Creating stacks of precertified software components is a growing trend among open-source players. The aim is to encourage open-source adoption by removing some of the complexity corporate developers face in trying to get different components to work together when developing in-house projects.
Distributed under the Apache 2.0 license, the Fuse components include the Apache Software Foundation Incubator's ServiceMix ESB (enterprise service bus), its ActiveMQ messaging system and its Ode orchestration engine as well as the Apache Derby persistence database.
The vendor decided to offer the Fuse stack after becoming aware that large enterprises were using the ServiceMix ESB as the hub for their moves into SOA, Winston Damarillo, LogicBlaze chairman, said in a phone interview.
Fuse comes with LogicBlaze's subscription-based support network known as community-oriented real-time engineering or Core.

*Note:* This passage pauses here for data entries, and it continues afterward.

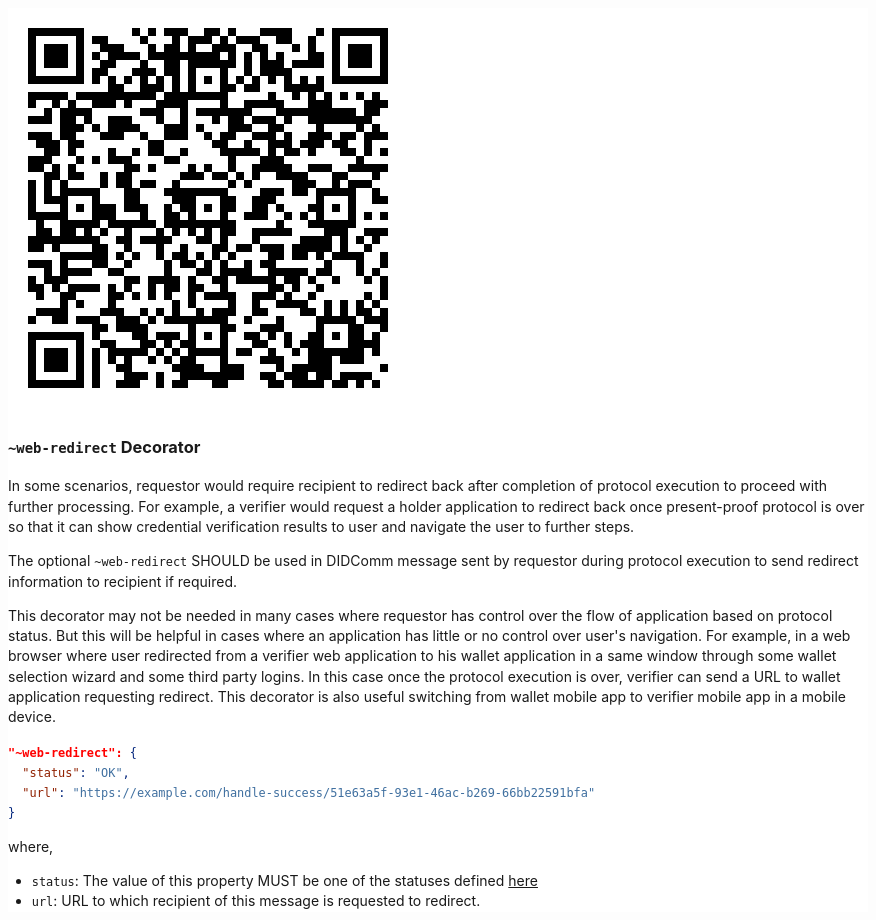 ![Example QR Code](ExampleQRCode2.svg)

### ``~web-redirect`` Decorator
In some scenarios, requestor would require recipient to redirect back after completion of protocol execution to proceed with further processing. For example, a verifier would request a holder application to redirect back 
once present-proof protocol is over so that it can show credential verification results to user and navigate the user to further steps.

The optional `~web-redirect` SHOULD be used in DIDComm message sent by requestor during protocol execution to send redirect information to recipient if required.

This decorator may not be needed in many cases where requestor has control over the flow of application based on protocol status. 
But this will be helpful in cases where an application has little or no control over user's navigation. 
For example, in a web browser where user redirected from a verifier web application to his wallet application in a same window through some wallet selection wizard and some third party logins.  In this case once the protocol execution is over, 
verifier can send a URL to wallet application requesting redirect.  This decorator is also useful switching from wallet mobile app to verifier mobile app in a mobile device.

```json
"~web-redirect": {
  "status": "OK",
  "url": "https://example.com/handle-success/51e63a5f-93e1-46ac-b269-66bb22591bfa"
}
```

where,

- `status`: The value of this property MUST be one of the statuses defined [here](https://github.com/hyperledger/aries-rfcs/blob/main/features/0015-acks/README.md#ack-status)
- `url`: URL to which recipient of this message is requested to redirect.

Core is modeled after the subscription and support networks already established by Red Hat Inc. and MySQL AB, Damarillo said.
The Colorado Department of Human Services (CDHS) is evaluating Fuse as it determines whether to migrate its mainframe system for its child support staff over to an SOA approach, according to Curtis Rose, automated child support enforcement system technical manager in CDHS' office of IT services.
Rose's department is looking to educate itself on SOA and already has one Fuse pilot running, with a second, more aggressive project to begin in a few weeks, he said in a phone interview.
"Our mainframe system doesn't have a lot of flexibility, adding imaging and data warehousing is painful," Rose said. A move to SOA could also make interfacing the CDHS system with those of other government agencies easier, he added. Should the department go ahead with the migration, being able to gradually change its system's underlying architecture will be key. "The number-one issue is having no loss of service as we make the move," Rose said.
LogicBlaze also announced a relationship with IBM Monday. The startup will redistribute and support IBM's WebSphere Application Server Community Edition (WAS CE) as a component of a version of Fuse it will call LogicBlaze Fuse for WebSphere CE. The software is due to appear in April.
Based on the Apache Geronimo low-end application server project, IBM's WAS CE is the follow-on version to software it acquired in May 2005 when it purchased Gluecode, a company founded by Damarillo.
Damarillo expects to announce two more IT vendor relationships around Fuse over the next two to three months. The first will be with an unnamed database company followed by a similar deal with an operating systems player that he declined to name.